### REQUIRED ACTION
Count the lines in the data below that include the word "timestamp", then state the total and nothing besides.

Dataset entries
********************

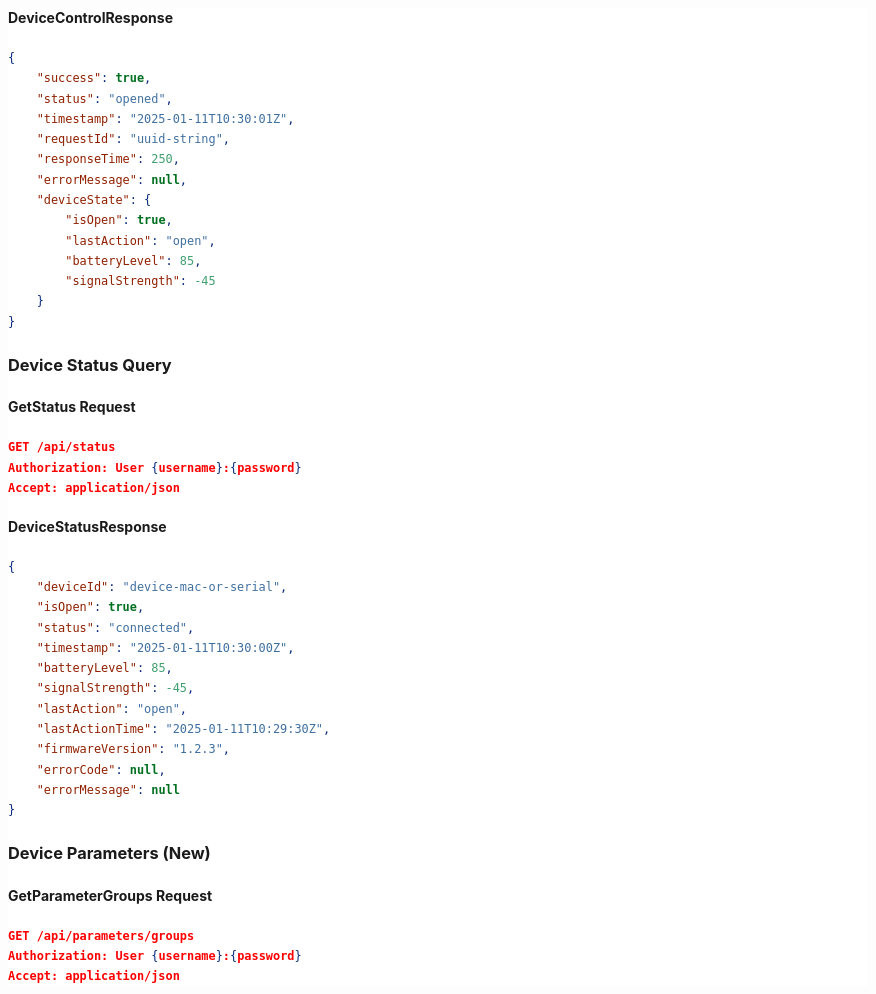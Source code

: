 #### DeviceControlResponse
```json
{
    "success": true,
    "status": "opened",
    "timestamp": "2025-01-11T10:30:01Z",
    "requestId": "uuid-string",
    "responseTime": 250,
    "errorMessage": null,
    "deviceState": {
        "isOpen": true,
        "lastAction": "open",
        "batteryLevel": 85,
        "signalStrength": -45
    }
}
```

### Device Status Query

#### GetStatus Request
```json
GET /api/status
Authorization: User {username}:{password}
Accept: application/json
```

#### DeviceStatusResponse
```json
{
    "deviceId": "device-mac-or-serial",
    "isOpen": true,
    "status": "connected",
    "timestamp": "2025-01-11T10:30:00Z",
    "batteryLevel": 85,
    "signalStrength": -45,
    "lastAction": "open",
    "lastActionTime": "2025-01-11T10:29:30Z",
    "firmwareVersion": "1.2.3",
    "errorCode": null,
    "errorMessage": null
}
```

### Device Parameters (New)

#### GetParameterGroups Request
```json
GET /api/parameters/groups
Authorization: User {username}:{password}
Accept: application/json
```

********************

### FINISHED TASK
2